Nell'ambito delle valutazioni delle dignità ecclesiastiche, i Prevosti Plebani di Telgate, Ghisalba e Almenno san Salvatore avevano diritto a posti di prestigio che li collocava subito dopo i Canonici della Cattedrale e prima dei parroci di tutte le altre parrocchie della diocesi, comprese quelle di città.
Ma chi dei tre era primo, e chi ultimo? Tra il Prevosto di Almenno san Salvatore don Mauro Barbaglio e l'arciprete di Telgate era sorta questione di precedenza fin dal 1660.
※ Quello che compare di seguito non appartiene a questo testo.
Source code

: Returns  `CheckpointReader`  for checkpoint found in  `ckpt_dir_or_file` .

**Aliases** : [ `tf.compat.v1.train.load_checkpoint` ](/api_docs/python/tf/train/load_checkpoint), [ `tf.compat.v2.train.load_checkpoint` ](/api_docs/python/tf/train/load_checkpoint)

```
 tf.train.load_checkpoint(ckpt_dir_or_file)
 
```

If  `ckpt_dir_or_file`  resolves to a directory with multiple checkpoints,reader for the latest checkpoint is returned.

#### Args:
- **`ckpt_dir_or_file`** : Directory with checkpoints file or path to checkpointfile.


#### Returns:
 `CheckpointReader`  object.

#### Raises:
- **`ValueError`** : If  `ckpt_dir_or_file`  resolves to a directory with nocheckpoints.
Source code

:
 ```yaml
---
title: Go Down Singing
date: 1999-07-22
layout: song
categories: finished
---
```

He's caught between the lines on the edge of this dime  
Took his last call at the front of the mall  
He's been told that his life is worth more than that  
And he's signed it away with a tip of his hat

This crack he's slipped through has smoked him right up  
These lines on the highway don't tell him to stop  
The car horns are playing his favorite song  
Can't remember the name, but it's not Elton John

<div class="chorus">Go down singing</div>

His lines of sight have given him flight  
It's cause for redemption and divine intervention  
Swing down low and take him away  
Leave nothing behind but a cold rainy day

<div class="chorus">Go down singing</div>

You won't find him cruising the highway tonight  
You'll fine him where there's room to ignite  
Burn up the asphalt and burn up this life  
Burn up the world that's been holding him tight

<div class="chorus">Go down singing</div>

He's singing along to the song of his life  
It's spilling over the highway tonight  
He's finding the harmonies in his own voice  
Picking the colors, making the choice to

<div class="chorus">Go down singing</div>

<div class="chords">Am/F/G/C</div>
Don Giuseppe Cabrini (arciprete di Telgate dal 1648 al 1681, cui succederà il nipote don Carlo) dovette accontentarsi del secondo posto, perché il card. Gregorio Barbarigo il 21 agosto 1660 decretò che all'arciprete di Telgate spettava il posto onorifico dopo quello del Prevosto Plebano di Ghisalba, per antica consuetudine, e prima di quello di Almenno san Salvatore.
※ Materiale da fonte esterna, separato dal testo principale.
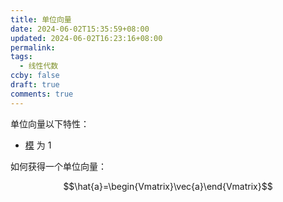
 ```yaml
---
title: 单位向量
date: 2024-06-02T15:35:59+08:00
updated: 2024-06-02T16:23:16+08:00
permalink: 
tags:
  - 线性代数
ccby: false
draft: true
comments: true
---
```

单位向量以下特性：

+ [模](模.md) 为 1


如何获得一个单位向量：

$$\hat{a}=\begin{Vmatrix}\vec{a}\end{Vmatrix}$$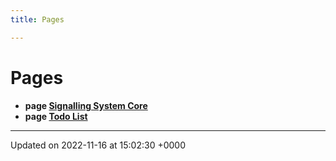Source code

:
 ```yaml
---
title: Pages

---
```


# Pages




* **page [Signalling System Core](/SignallingSystem-doc/vb/)** 
* **page [Todo List](/SignallingSystem-doc/vb/Pages/todo/#page-todo)** 



-------------------------------

Updated on 2022-11-16 at 15:02:30 +0000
La decisione del Cardinale non fu accolta con molta convinzione, e la questione continuò. Il titolo delle tre chiese forniva base e ragione del contendere. Almenno, con la chiesa intitolata al Salvatore, pretendeva su Telgate che aveva la chiesa intitolata a san Giovanni Battista e ancor più su Ghisalba con la chiesa intitolata al diacono san Lorenzo.
In verità Ghisalba aveva titoli di merito antichissimi, ottenuti da tempo immemorabile e una dignità riconosciuta in campo ecclesiastico e civile, data anche la sua collocazione sulla nuova strada da Bergamo a Brescia che sostituiva l'antica stada romana di Telgate. La questione, con l'apporto di nuove ragioni e documentazioni, fu rimessa davanti al vescovo monsignor Gritti Morlacchi, che però finì per confermare le decisioni già prese dal cardinale Barbarigo, e con suo decreto del 21 marzo 1842 lasciò nuovamente insoddisfatti gli arcipreti don Ambrogio Gualteroni di Telgate e don Giuseppe Baizini di Almenno.
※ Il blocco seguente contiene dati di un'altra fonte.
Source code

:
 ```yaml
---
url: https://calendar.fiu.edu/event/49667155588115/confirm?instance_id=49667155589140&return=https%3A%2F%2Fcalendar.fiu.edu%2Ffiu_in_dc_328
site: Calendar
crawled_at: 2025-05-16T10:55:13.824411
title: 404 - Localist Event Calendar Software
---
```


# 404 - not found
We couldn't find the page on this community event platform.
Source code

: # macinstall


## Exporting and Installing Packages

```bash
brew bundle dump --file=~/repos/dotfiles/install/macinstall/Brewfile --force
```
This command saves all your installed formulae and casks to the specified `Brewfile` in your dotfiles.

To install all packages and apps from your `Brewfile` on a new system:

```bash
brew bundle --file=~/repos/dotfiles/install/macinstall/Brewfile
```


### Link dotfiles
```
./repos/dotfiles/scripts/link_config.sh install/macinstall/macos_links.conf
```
Non c'è due senza tre, sembra abbiano pensato gli zelanti arcipreti, e così monsignor Camillo Guindani, cui fu rimessa nuovamente la questione, definitivamente decretò in data 11 aprile 1899 che le decisioni assunte dai suoi



Il ritratto ad olio dell'arciprete don Giuseppe Milesi.

predecessori dovessero venire rispettate, e pertanto l'arciprete di Telgate don Giuseppe Milesi e di Almenno don Angelo Teanini furono costretti a mettere il cuore in pace, almeno se ne furono capaci, e accontentarsi rispettivamente della seconda e terza sedia (così veniva detto il posto d'onore di spettanza). Finirono così le discussioni e le turbative che si verificavano ogni anno in duomo, specie in occasione della funzione di benedizione degli oli il giovedì santo, anche perché al responsabile di ulteriore disturbo o insofferenza venne minacciata una multa di 50 scudi d'oro.
Questioni d'altri tempi, certamente; oggi, con nuova mentalità ogni sedia è considerata buona, e quanto a precedenze, si fa utilmente più attenzione a quelle riguardanti la circolazione stradale che non a quelle dell'onorificenza ecclesiale.
La chiesa di Telgate ha sempre avuto il privilegio e l'obbligo di presenza in Duomo, con un suo sacerdote, alla funzione del giovedì santo per ritirare gli oli santi che avrebbe poi fornito a tutte le parrocchie della vicaria di sua competenza.
Dai tempi più remoti risulta che i parroci della vicaria confluivano in Telgate nella mattinata del sabato santo per ritirare l'olio dei catecumeni, l'olio degli infermi e il sacro crisma. A mezzogiorno l'arciprete di Telgate, in veste di vicario foraneo, aveva l'obbligo di trattenere i suoi ospiti a pranzo, e così quella diventava favorevole occasione per scambi di esperienze e rinsaldare vincoli di amicizia.
Ad esclusione del pranzo, la distribuzione degli oli santi è un privilegio che l'arciprete di Telgate mantiene tuttora.